START RECORDED INFORMATION

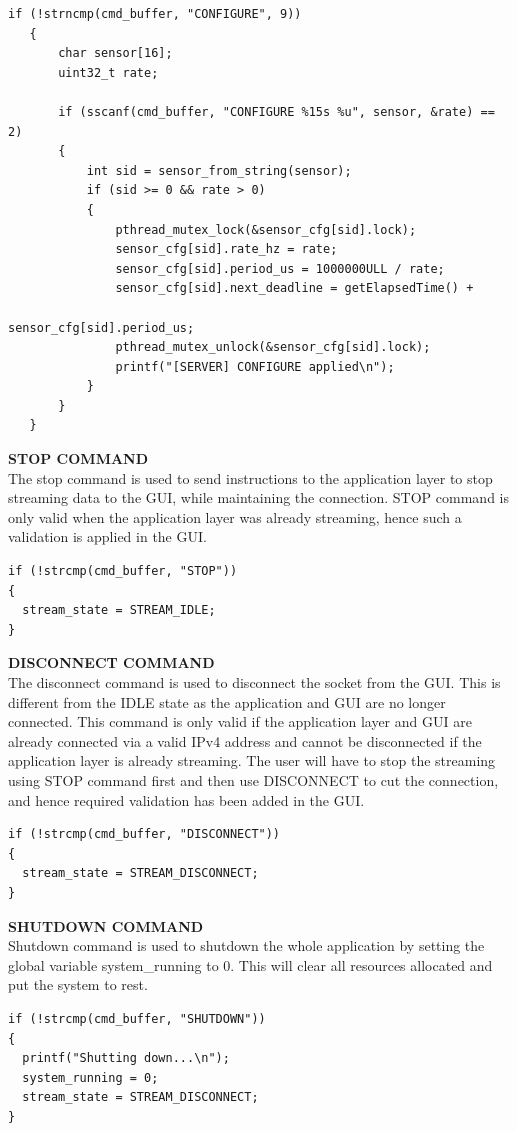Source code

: \begin{verbatim}
if (!strncmp(cmd_buffer, "CONFIGURE", 9))
   {
       char sensor[16];
       uint32_t rate;

       if (sscanf(cmd_buffer, "CONFIGURE %15s %u", sensor, &rate) == 2)
       {
           int sid = sensor_from_string(sensor);
           if (sid >= 0 && rate > 0)
           {
               pthread_mutex_lock(&sensor_cfg[sid].lock);
               sensor_cfg[sid].rate_hz = rate;
               sensor_cfg[sid].period_us = 1000000ULL / rate;
               sensor_cfg[sid].next_deadline = getElapsedTime() + 
                                              sensor_cfg[sid].period_us;
               pthread_mutex_unlock(&sensor_cfg[sid].lock);
               printf("[SERVER] CONFIGURE applied\n");
           }
       }
   }
\end{verbatim}
\smallskip

\textbf{STOP COMMAND}\\
The stop command is used to send instructions to the application layer to stop streaming data to the GUI, while maintaining the connection. STOP command is only valid when the application layer was already streaming, hence such a validation is applied in the GUI. 

\begin{verbatim}
if (!strcmp(cmd_buffer, "STOP"))
{
  stream_state = STREAM_IDLE;
}
\end{verbatim}
\smallskip

\textbf{DISCONNECT COMMAND}\\
The disconnect command is used to disconnect the socket from the GUI. This is different from the IDLE state as the application and GUI are no longer connected. This command is only valid if the application layer and GUI are already connected via a valid IPv4 address and cannot be disconnected if the application layer is already streaming. The user will have to stop the streaming using STOP command first and then use DISCONNECT to cut the connection, and hence required validation has been added in the GUI.
\begin{verbatim}
if (!strcmp(cmd_buffer, "DISCONNECT"))
{
  stream_state = STREAM_DISCONNECT;
}
\end{verbatim}
\smallskip

\textbf{SHUTDOWN COMMAND}\\
Shutdown command is used to shutdown the whole application by setting the global variable system\_running to 0. This will clear all resources allocated and put the system to rest. 
\begin{verbatim}
if (!strcmp(cmd_buffer, "SHUTDOWN"))
{
  printf("Shutting down...\n");
  system_running = 0;
  stream_state = STREAM_DISCONNECT;
}
\end{verbatim}
\smallskip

END RECORDED INFORMATION

PROBLEM DESCRIPTION: Return each line from the entries above that includes "rate".

ANSWER SECTION:
       uint32_t rate;
       if (sscanf(cmd_buffer, "CONFIGURE %15s %u", sensor, &rate) == 2)
           if (sid >= 0 && rate > 0)
               sensor_cfg[sid].rate_hz = rate;
               sensor_cfg[sid].period_us = 1000000ULL / rate;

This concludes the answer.